BP, the former British Petroleum, is the Integrated Oil and Gas company with the third-most sales and the fourth largest market capitalization in the world. BP became a behemoth by acquiring Amoco, Arco, and other companies. Significant problems over the last few years have cast a negative light on the company. A fatal explosion in 2005 at a BP refinery in Texas was followed by a major leak and pipeline corrosion in Alaska, where BP operates the Prudhoe Bay field. These events led to fears BP was not safely maintaining its properties and equipment. The bad news also did much damage to the green image the company has been cultivating in its marketing.
There is recent news that BP is taking action to settle its legal problems.
In 2006, BP began reporting its results in accordance with International Financial Reporting Standards (IFRS) as adopted for use by the European Union. Previous finance statements complied with UK Generally Accepted Accounting Principles. The differences between these two approaches makes it difficult to identify historic norms to which current results can reasonably be contrasted. Comparability is also complicated by significant corporate acquisitions and divestitures, such as the $9 billion sale in December 2005 of a chemical business. However, we have to give credit to BP for making a three-year set of consistent financial data available on their web site.

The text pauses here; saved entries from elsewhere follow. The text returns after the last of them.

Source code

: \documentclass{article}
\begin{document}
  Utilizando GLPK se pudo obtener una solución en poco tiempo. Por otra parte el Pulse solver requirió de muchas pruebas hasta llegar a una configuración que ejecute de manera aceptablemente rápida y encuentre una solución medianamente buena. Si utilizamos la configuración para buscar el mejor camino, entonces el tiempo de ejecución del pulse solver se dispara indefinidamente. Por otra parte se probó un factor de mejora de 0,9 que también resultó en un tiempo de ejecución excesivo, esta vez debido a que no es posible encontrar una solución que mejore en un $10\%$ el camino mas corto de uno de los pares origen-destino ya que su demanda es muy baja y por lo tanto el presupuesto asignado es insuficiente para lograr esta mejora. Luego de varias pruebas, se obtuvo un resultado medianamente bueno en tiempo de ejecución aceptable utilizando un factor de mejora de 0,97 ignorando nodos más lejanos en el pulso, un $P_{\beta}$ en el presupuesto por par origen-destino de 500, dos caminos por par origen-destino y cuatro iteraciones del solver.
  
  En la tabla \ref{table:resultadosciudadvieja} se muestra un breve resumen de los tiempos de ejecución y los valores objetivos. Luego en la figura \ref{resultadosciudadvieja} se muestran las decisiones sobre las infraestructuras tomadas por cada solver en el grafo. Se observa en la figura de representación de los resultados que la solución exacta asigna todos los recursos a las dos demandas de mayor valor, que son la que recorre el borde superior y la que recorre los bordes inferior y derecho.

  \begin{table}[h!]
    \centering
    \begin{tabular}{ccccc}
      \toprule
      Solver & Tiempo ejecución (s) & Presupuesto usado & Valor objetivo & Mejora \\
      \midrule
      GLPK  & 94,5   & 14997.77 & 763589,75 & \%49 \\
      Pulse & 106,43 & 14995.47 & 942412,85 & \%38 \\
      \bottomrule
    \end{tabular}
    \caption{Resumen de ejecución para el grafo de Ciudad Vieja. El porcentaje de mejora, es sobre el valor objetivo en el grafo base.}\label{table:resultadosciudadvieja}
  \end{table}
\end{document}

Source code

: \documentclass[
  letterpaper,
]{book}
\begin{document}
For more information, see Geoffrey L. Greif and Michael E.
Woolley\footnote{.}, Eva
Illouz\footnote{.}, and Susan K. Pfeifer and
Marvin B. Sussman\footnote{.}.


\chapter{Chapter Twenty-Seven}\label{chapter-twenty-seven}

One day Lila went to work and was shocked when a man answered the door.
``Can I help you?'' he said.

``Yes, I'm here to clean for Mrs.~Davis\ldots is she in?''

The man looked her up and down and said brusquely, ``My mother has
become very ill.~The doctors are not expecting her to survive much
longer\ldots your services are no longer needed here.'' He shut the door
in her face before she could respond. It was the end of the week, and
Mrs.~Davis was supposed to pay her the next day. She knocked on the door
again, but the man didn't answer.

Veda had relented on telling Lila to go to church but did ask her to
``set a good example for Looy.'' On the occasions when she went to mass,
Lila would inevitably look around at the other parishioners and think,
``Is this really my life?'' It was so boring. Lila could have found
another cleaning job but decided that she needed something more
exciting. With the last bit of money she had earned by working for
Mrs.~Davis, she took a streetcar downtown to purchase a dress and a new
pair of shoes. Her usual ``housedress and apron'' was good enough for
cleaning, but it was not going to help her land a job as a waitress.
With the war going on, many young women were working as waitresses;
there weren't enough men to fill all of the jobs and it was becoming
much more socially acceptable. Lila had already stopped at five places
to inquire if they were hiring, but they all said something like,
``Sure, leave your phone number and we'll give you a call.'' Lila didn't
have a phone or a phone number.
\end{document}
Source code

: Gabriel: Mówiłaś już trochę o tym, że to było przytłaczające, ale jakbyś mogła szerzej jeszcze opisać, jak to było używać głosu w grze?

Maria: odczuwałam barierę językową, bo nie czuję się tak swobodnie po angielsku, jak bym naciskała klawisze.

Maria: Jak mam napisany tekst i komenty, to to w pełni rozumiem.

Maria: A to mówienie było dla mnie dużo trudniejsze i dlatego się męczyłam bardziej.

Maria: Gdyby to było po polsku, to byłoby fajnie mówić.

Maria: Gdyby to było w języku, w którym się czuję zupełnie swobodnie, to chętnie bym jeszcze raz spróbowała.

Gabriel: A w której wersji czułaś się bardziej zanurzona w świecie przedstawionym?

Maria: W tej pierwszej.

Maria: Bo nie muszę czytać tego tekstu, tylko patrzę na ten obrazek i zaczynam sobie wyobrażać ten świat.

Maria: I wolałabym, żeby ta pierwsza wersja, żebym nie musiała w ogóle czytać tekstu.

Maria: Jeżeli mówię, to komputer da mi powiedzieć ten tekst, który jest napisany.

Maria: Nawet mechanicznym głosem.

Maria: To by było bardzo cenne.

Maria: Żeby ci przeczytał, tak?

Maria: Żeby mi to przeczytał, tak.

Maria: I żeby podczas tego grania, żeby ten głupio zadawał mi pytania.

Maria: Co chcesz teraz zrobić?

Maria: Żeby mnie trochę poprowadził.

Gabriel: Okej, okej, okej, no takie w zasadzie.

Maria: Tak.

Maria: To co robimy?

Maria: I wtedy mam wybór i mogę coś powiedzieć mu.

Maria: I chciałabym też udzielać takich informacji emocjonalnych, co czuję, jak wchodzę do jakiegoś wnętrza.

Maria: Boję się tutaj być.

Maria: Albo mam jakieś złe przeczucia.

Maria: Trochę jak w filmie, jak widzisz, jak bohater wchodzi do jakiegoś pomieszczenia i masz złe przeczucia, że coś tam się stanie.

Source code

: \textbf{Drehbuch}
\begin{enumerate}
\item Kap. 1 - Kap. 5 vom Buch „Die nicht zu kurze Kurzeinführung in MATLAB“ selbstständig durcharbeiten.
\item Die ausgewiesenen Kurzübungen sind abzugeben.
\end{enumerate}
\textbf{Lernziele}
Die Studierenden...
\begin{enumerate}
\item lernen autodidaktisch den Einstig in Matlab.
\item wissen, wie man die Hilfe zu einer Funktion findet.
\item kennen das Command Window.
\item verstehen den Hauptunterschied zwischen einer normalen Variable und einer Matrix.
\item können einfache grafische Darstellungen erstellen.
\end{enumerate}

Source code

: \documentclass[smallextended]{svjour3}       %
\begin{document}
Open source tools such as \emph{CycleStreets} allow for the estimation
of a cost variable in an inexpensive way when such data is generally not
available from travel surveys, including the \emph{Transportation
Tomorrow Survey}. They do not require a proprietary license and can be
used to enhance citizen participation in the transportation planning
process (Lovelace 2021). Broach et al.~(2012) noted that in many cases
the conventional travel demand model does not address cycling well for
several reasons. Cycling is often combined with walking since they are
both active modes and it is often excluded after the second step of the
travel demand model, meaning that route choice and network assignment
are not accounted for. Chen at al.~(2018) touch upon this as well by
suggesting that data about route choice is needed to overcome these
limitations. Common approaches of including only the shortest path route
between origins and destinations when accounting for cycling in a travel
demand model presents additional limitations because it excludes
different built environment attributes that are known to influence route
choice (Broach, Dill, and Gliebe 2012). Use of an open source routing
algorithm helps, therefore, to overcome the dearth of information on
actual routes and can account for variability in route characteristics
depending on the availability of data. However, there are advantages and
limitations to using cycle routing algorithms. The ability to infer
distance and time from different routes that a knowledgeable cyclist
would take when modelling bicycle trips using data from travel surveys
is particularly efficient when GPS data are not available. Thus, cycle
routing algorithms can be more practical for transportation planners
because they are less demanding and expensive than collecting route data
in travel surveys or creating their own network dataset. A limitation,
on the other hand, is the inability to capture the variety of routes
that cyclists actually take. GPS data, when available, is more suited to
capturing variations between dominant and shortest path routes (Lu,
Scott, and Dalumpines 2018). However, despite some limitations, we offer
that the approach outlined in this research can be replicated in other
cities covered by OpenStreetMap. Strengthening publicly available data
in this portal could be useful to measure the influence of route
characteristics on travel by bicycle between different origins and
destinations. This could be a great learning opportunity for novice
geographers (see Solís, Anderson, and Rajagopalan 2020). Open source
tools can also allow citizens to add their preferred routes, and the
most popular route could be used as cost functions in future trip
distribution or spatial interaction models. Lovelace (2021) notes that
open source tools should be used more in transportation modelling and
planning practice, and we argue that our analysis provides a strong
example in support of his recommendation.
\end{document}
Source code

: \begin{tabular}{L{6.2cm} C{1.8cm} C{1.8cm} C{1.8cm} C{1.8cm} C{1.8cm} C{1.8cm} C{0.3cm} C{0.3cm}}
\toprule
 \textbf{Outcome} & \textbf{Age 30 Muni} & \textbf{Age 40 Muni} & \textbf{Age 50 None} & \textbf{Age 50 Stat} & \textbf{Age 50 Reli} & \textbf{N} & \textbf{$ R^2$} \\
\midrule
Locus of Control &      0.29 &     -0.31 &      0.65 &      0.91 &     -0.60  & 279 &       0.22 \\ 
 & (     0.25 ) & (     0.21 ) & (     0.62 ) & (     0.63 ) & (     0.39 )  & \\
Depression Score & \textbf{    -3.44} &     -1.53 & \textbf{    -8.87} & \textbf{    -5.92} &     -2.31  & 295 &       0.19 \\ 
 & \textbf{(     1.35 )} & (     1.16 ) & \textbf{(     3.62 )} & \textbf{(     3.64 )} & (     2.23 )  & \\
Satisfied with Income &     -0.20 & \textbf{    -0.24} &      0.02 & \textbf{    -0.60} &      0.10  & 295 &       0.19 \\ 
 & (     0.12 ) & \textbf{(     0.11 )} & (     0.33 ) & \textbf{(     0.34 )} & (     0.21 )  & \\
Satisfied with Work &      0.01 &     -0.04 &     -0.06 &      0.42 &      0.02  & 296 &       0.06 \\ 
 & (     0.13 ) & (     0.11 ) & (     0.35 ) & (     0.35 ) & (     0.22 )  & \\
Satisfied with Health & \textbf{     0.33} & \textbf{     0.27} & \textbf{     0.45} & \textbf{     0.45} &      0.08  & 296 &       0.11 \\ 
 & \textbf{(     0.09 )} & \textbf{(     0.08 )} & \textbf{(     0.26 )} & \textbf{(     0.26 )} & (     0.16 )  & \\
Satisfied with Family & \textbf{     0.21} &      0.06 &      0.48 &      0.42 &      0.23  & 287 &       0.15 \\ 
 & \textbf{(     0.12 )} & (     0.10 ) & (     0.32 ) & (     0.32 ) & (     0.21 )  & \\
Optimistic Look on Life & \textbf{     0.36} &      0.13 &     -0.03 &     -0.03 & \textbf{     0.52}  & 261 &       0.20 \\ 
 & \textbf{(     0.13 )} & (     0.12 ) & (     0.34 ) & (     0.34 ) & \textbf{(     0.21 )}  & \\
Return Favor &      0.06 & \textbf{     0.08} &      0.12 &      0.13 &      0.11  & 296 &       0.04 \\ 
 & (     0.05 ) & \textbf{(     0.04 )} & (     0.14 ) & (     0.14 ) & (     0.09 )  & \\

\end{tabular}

When we analyzed BP after the June quarter, the Overall score was a poor 15 points. Of the four individual gauges that fed into this composite result, Cash Management was the strongest at 5 points. Growth was weakest at 0 points.
Now, with the available data from the September 2007 quarter, our gauges display the following scores:
- Cash Management: 7 of 25
- Growth: 0 of 25
- Profitability: 4 of 25
- Value: 4 of 25
- Overall: 17 of 100
($M) | Sept 2007 (actual) | Sept 2006 (actual) | |
Revenue (1) | 71334 | 68540 | |
Op expenses | |||
CGS (2) | (59028) | (55908) | |
Depreciation (3) | (2505) | (2194) | |
Exploration | (244) | (351) | |
SG&A (4) | (4137) | (3630) | |
Other (5) | (115) | 106 | |
Operating Income | 5305 | 6563 | |
Other income | |||
Investments (6) | 1104 | 1966 | |
Asset sales (7) | 228 | 2276 | |
Interest, etc. (8) | (1) | 103 | |
Pretax income | 6636 | 10908 | |
Income tax | (2158) | (4614) | |
Net Income | 4478 | 6294 | |
$1.41/ADS | $1.91/ADS | ||
2. Purchases + Production and manufacturing expenses + Production and similar taxes
3. Depreciation, depletion and amortization
4. Distribution and administration expenses
5. Impairment and losses on sale of businesses and fixed assets + Fair value (gain) loss on embedded derivatives
6. Earnings from jointly controlled entities + Earnings from associates
7. Gain on sale of businesses and fixed assets
8. Interest and other revenues - Finance costs + Other finance income
Revenue was 4.1 percent more than in the year-earlier quarter (with high oil prices!). The Cost of Goods Sold (CGS) was 82.8 percent of Revenue, compared to 81.6 percent last year. The 1.2 percent increase in costs was a consequence of lower refining margins. Depreciation was 3.5 percent of Revenue, compared to 3.2 percent last year. Sales, General, and Administrative (SG&A) expenses were 5.8 percent of Revenue, compared to 5.3 percent last year
The higher Revenue was more than offset by the higher costs, resulting in Operating Income 19.2 percent below last year's value.
Non-operating income, especially gains due to asset sales, were especially hard hit: $3 billion less than in the year-earlier quarter. As a result, pre-tax income was down 39 percent, and Net Income was down 29 percent. A lower tax rate softened the drop in income somewhat.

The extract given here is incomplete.